- TASK OBJECTIVE: Please return all lines from the records below that include the string "pooling".

(Saved data entries)
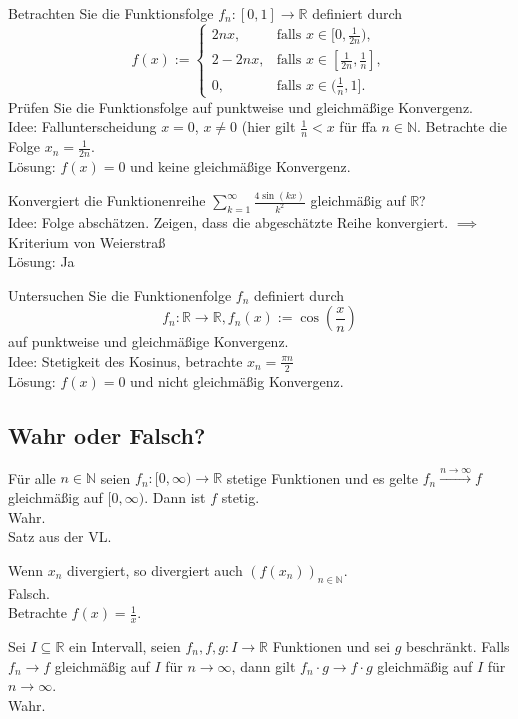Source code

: Betrachten Sie die Funktionsfolge $f_n:[0,1] \to \mathbb{R}$ definiert durch
\begin{displaymath}
  f(x) := 
  \begin{cases}
    2nx,& \text{falls } x \in [0,\frac{1}{2n}),\\
    2 - 2nx,& \text{falls } x \in [\frac{1}{2n}, \frac{1}{n}],\\
    0,& \text{falls } x \in (\frac{1}{n}, 1].
  \end{cases}
\end{displaymath}
Prüfen Sie die Funktionsfolge auf punktweise und gleichmäßige Konvergenz.\\
Idee: Fallunterscheidung $x = 0$, $x \neq 0$ (hier gilt $\frac{1}{n} < x$ für ffa $n \in \mathbb{N}$.
Betrachte die Folge $x_n = \frac{1}{2n}$.\\
Lösung: $f(x) = 0$ und keine gleichmäßige Konvergenz.

Konvergiert die Funktionenreihe $\sum_{k = 1}^{\infty} \frac{4 \sin(kx)}{k^2}$ gleichmäßig auf $\mathbb{R}$?\\
Idee: Folge abschätzen. Zeigen, dass die abgeschätzte Reihe konvergiert. $\implies$ Kriterium von Weierstraß\\
Lösung: Ja

Untersuchen Sie die Funktionenfolge $f_n$ definiert durch
\begin{displaymath}
  f_n : \mathbb{R} \to \mathbb{R}, f_n(x) := \cos\left(\frac{x}{n}\right)
\end{displaymath}
auf punktweise und gleichmäßige Konvergenz.\\
Idee: Stetigkeit des Kosinus, betrachte $x_n = \frac{\pi n}{2}$\\
Lösung: $f(x) = 0$ und nicht gleichmäßig Konvergenz.

\subsection{Wahr oder Falsch?}
Für alle $n \in \mathbb{N}$ seien $f_n : [0, \infty) \to \mathbb{R}$ stetige Funktionen und es gelte $f_n \xrightarrow{n \to \infty} f$ gleichmäßig auf $[0,\infty)$. Dann ist $f$ stetig.\\
Wahr.\\
Satz aus der VL.

Wenn $x_n$ divergiert, so divergiert auch $(f(x_n))_{n \in \mathbb{N}}$.\\
Falsch.\\
Betrachte $f(x) = \frac{1}{x}$.

Sei $I \subseteq \mathbb{R}$ ein Intervall, seien $f_n, f, g : I \to \mathbb{R}$ Funktionen und sei $g$ beschränkt.
Falls $f_n \to f$ gleichmäßig auf $I$ für $n \to \infty$, dann gilt $f_n \cdot g \to f \cdot g$ gleichmäßig auf $I$ für $n \to \infty$.\\
Wahr.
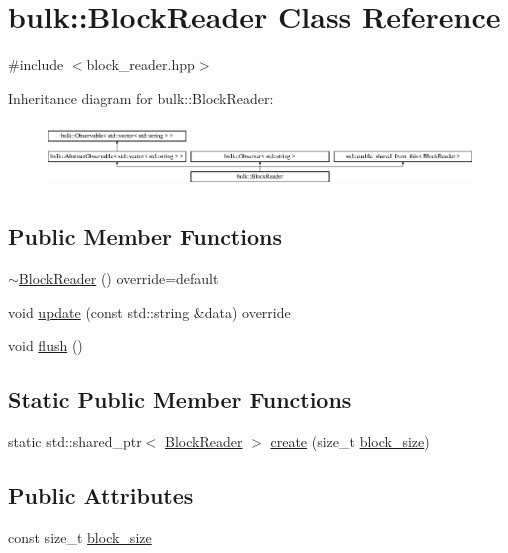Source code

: \hypertarget{classbulk_1_1BlockReader}{}\section{bulk\+:\+:Block\+Reader Class Reference}
\label{classbulk_1_1BlockReader}


{\ttfamily \#include $<$block\+\_\+reader.\+hpp$>$}

Inheritance diagram for bulk\+:\+:Block\+Reader\+:\begin{figure}[H]
\begin{center}
\leavevmode
\includegraphics[height=1.744548cm]{classbulk_1_1BlockReader}
\end{center}
\end{figure}
\subsection*{Public Member Functions}
\begin{DoxyCompactItemize}
\item 
\hyperlink{classbulk_1_1BlockReader_a163856bf35ee489d5b2d0cae520fe89e}{$\sim$\+Block\+Reader} () override=default
\item 
void \hyperlink{classbulk_1_1BlockReader_a0a3b9ff69552b233b037afcd7e858ef1}{update} (const std\+::string \&data) override
\item 
void \hyperlink{classbulk_1_1BlockReader_a03c580cc41ffd5e3d1271eddba9ca261}{flush} ()
\end{DoxyCompactItemize}
\subsection*{Static Public Member Functions}
\begin{DoxyCompactItemize}
\item 
static std\+::shared\+\_\+ptr$<$ \hyperlink{classbulk_1_1BlockReader}{Block\+Reader} $>$ \hyperlink{classbulk_1_1BlockReader_af0d865e52b8882bf3ad7e2ee7de4c82e}{create} (size\+\_\+t \hyperlink{classbulk_1_1BlockReader_a368298f7d12180b3a59597b605154b1d}{block\+\_\+size})
\end{DoxyCompactItemize}
\subsection*{Public Attributes}
\begin{DoxyCompactItemize}
\item 
const size\+\_\+t \hyperlink{classbulk_1_1BlockReader_a368298f7d12180b3a59597b605154b1d}{block\+\_\+size}
\end{DoxyCompactItemize}
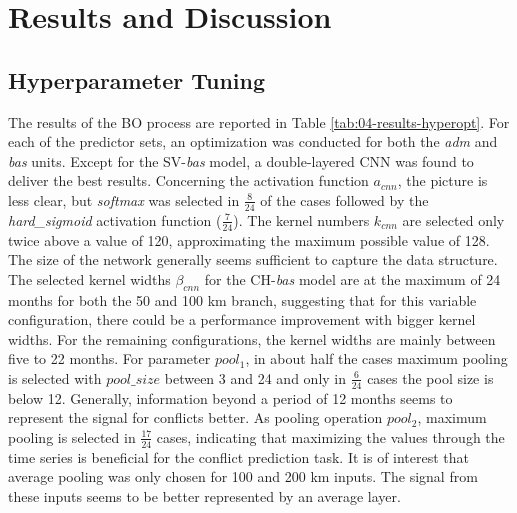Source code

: \documentclass[a4paper,11pt]{article}
\begin{document}
\newpage

\hypertarget{results-and-discussion}{%
\section{Results and Discussion}\label{results-and-discussion}}

\setcounter{page}{48}

\hypertarget{hyperparameter-tuning}{%
\subsection{Hyperparameter Tuning}\label{hyperparameter-tuning}}

The results of the BO process are reported in Table \ref{tab:04-results-hyperopt}.
For each of the predictor sets, an optimization was conducted for both the \emph{adm}
and \emph{bas} units. Except for the SV-\emph{bas} model, a double-layered CNN was found
to deliver the best results. Concerning the activation function \(a_{cnn}\), the
picture is less clear, but \emph{softmax} was selected in \(\frac{8}{24}\) of the
cases followed by the \emph{hard\_sigmoid} activation function (\(\frac{7}{24}\)). The
kernel numbers \(k_{cnn}\) are selected only twice above a value of 120, approximating
the maximum possible value of 128. The size of the network generally seems sufficient
to capture the data structure.
The selected kernel widths \(\beta_{cnn}\) for the CH-\emph{bas} model
are at the maximum of 24 months for both the 50 and 100 km branch, suggesting
that for this variable configuration, there could be a performance improvement
with bigger kernel widths. For the remaining configurations, the kernel
widths are mainly between five to 22 months. For parameter \(pool_1\), in about
half the cases maximum pooling is selected with \(pool\_size\) between 3 and 24
and only in \(\frac{6}{24}\) cases the pool size is below 12.
Generally, information beyond a period of 12 months seems to represent the signal
for conflicts better. As pooling operation \(pool_2\), maximum pooling is selected in \(\frac{17}{24}\)
cases, indicating that maximizing the values through the time series is beneficial
for the conflict prediction task. It is of interest that average pooling was only
chosen for 100 and 200 km inputs. The signal from these inputs seems to be better
represented by an average layer.
\end{document}
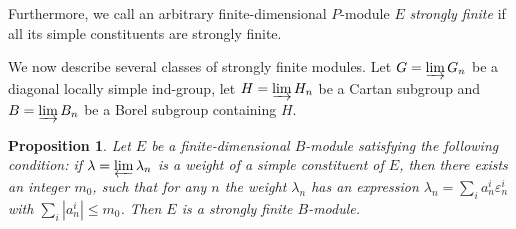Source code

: \documentclass[12pt]{article}
\newtheorem{prop}[theorem]{Proposition}
\begin{document}
Furthermore, we call an arbitrary finite-dimensional $P$-module $E$ \textit{strongly finite} if all its simple constituents are strongly finite.  

We now describe several classes of strongly finite modules. 
Let $G = \varinjlim G_n$ be a diagonal locally simple ind-group, let $H = \varinjlim H_n$ be a Cartan subgroup and $B = \varinjlim B_n$ be a Borel subgroup containing $H$. 
 
\begin{prop} \label{prop_StrFiniteDiagCase}%
Let $E$ be a finite-dimensional $B$-module satisfying the following condition: if $\lambda = \varprojlim \lambda_n$ is a weight of a simple constituent of $E$, then there exists an integer $m_0$, such that for any $n$ the weight $\lambda_n$ has an expression $\lambda_n = \sum_i a_n^i \varepsilon_n^i$ with $\sum_i |a_n^i| \leq m_0$. Then $E$ is a strongly finite $B$-module.
\end{prop}
\end{document}
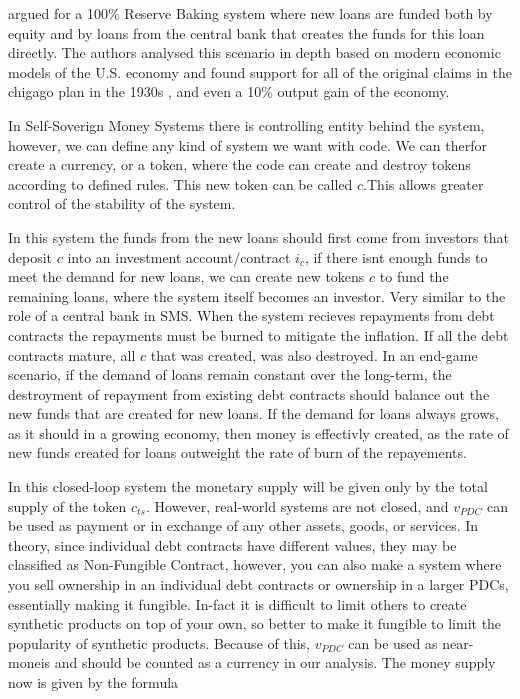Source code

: \textcite{chicagorevisited} argued for a 100\% Reserve Baking system where new loans are funded both by equity and by loans from the central bank that creates the funds for this loan directly. The authors analysed this scenario in depth based on modern economic models of the U.S. economy and found support for all of the original claims in the chigago plan in the 1930s \cite{fisher1936}, and even a 10\% output gain of the economy. 

In Self-Soverign Money Systems there is controlling entity behind the system, however, we can define any kind of system we want with code. We can therfor create a currency, or a token, where the code can create and destroy tokens according to defined rules. This new token can be called $c$.This allows greater control of the stability of the system.

In this system the funds from the new loans should first come from investors that deposit $c$ into an investment account/contract $i_{c}$, if there isnt enough funds to meet the demand for new loans, we can create new tokens $c$ to fund the remaining loans, where the system itself becomes an investor. Very similar to the role of a central bank in SMS. When the system recieves repayments from debt contracts the repayments must be burned to mitigate the inflation. If all the debt contracts mature, all $c$ that was created, was also destroyed. In an end-game scenario, if the demand of loans remain constant over the long-term, the destroyment of repayment from existing debt contracts should balance out the new funds that are created for new loans. If the demand for loans always grows, as it should in a growing economy, then money is effectivly created, as the rate of new funds created for loans outweight the rate of burn of the repayements. 

In this closed-loop system the monetary supply will be given only by the total supply of the token $c_{ts}$. However, real-world systems are not closed, and $v_{PDC}$ can be used as payment or in exchange of any other assets, goods, or services. In theory, since individual debt contracts have different values, they may be classified as Non-Fungible Contract, however, you can also make a system where you sell ownership in an individual debt contracts or ownership in a larger PDCs, essentially making it fungible. In-fact it is difficult to limit others to create synthetic products on top of your own, so better to make it fungible to limit the popularity of synthetic products. Because of this, $v_{PDC}$ can be used as near-moneis and should be counted as a currency in our analysis. The money supply now is given by the formula

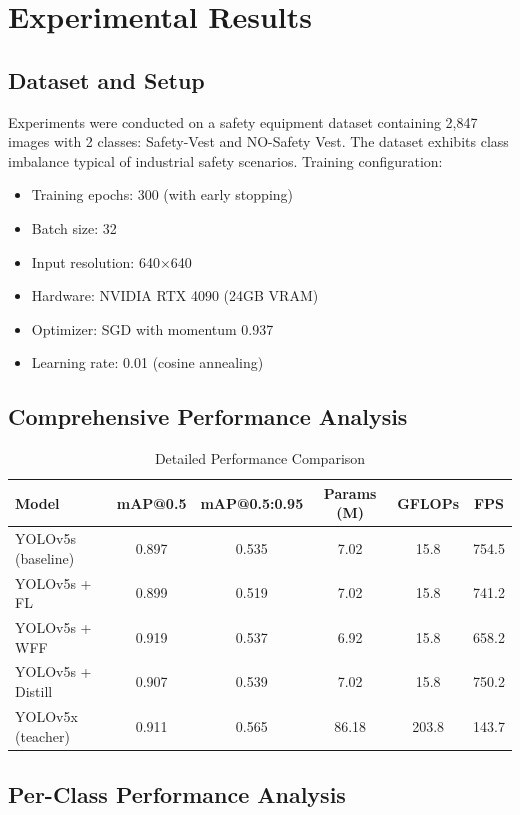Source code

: \documentclass[journal]{IEEEtran}
\begin{document}
\section{Experimental Results}

\subsection{Dataset and Setup}

Experiments were conducted on a safety equipment dataset containing 2,847 images with 2 classes: Safety-Vest and NO-Safety Vest. The dataset exhibits class imbalance typical of industrial safety scenarios. Training configuration:

\begin{itemize}
\item Training epochs: 300 (with early stopping)
\item Batch size: 32
\item Input resolution: 640×640
\item Hardware: NVIDIA RTX 4090 (24GB VRAM)
\item Optimizer: SGD with momentum 0.937
\item Learning rate: 0.01 (cosine annealing)
\end{itemize}

\subsection{Comprehensive Performance Analysis}

\begin{table}[h]
\centering
\caption{Detailed Performance Comparison}
\begin{tabular}{|l|c|c|c|c|c|}
\hline
Model & mAP@0.5 & mAP@0.5:0.95 & Params (M) & GFLOPs & FPS \\
\hline
YOLOv5s (baseline) & 0.897 & 0.535 & 7.02 & 15.8 & 754.5 \\
YOLOv5s + FL & 0.899 & 0.519 & 7.02 & 15.8 & 741.2 \\
YOLOv5s + WFF & 0.919 & 0.537 & 6.92 & 15.8 & 658.2 \\
YOLOv5s + Distill & 0.907 & 0.539 & 7.02 & 15.8 & 750.2 \\
YOLOv5x (teacher) & 0.911 & 0.565 & 86.18 & 203.8 & 143.7 \\
\hline
\end{tabular}
\end{table}

\subsection{Per-Class Performance Analysis}
\end{document}
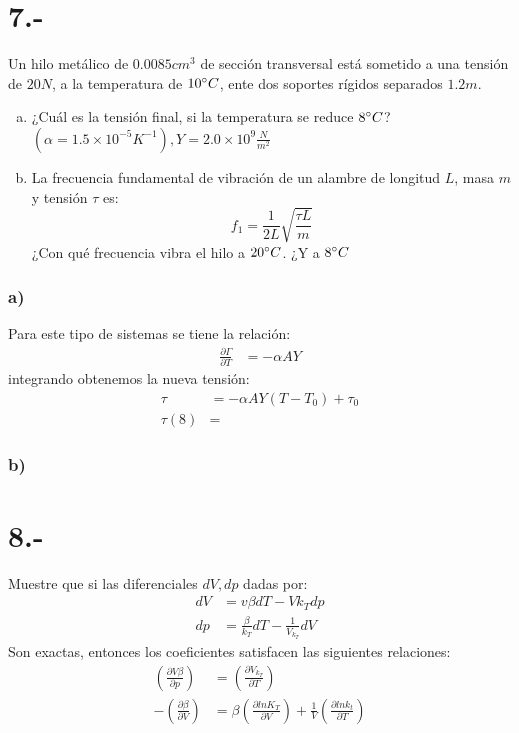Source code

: \documentclass{article}
\begin{document}
\section*{7.-}
Un hilo metálico de $0.0085cm^3$ de sección transversal está sometido a una tensión de 
$20N$, a la temperatura de $10\degree C$, ente dos soportes rígidos separados $1.2m$. 
\begin{enumerate}[a)]
    \item ¿Cuál es la tensión final, si la temperatura se reduce $8\degree C$?
    $(\alpha = 1.5 \times 10^{-5}K^{-1}), Y = 2.0 \times 10^9 \frac{N}{m^2}$

    \item La frecuencia fundamental de vibración de un alambre de longitud $L$, 
    masa $m$ y tensión $\tau$ es:
    \[ f_1 = \frac{1}{2L} \sqrt{\frac{\tau L}{m}} \]
    ¿Con qué frecuencia vibra el hilo a $20\degree C$. ¿Y a $8\degree C$
\end{enumerate}
\begin{tcolorbox}[breakable]
    \subsubsection*{a)}
    Para este tipo de sistemas se tiene la relación:
    \begin{align*}
        \frac{\partial \Gamma}{\partial T} &= -\alpha A Y
    \end{align*}
    integrando obtenemos la nueva tensión:
    \begin{align*}
        \tau  &= -\alpha A Y (T-T_0) + \tau _0 \\ 
        \tau (8) &= 
    \end{align*}
    \subsubsection*{b)}
\end{tcolorbox}

\section*{8.-}
Muestre que si las diferenciales $dV, dp$ dadas por:
\begin{align*}
    dV &= v\beta dT - Vk_T dp \\
    dp &= \frac{\beta}{k_T} dT - \frac{1}{V_{k_T}}dV
\end{align*}
Son exactas, entonces los coeficientes satisfacen las siguientes relaciones:
\begin{align*}
    \left( \frac{\partial V\beta}{\partial p} \right)
    &=\left( \frac{\partial V_{k_T}}{\partial T} \right) \\
    - \left( \frac{\partial \beta}{\partial V} \right)
    &=\beta \left( \frac{\partial lnK_T}{\partial V} \right) 
    + \frac{1}{V}\left( \frac{\partial lnk_t}{\partial T} \right)
\end{align*}
\end{document}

- WORKED SOLUTION:
half the cases maximum pooling is selected with \(pool\_size\) between 3 and 24
for conflicts better. As pooling operation \(pool_2\), maximum pooling is selected in \(\frac{17}{24}\)
for the conflict prediction task. It is of interest that average pooling was only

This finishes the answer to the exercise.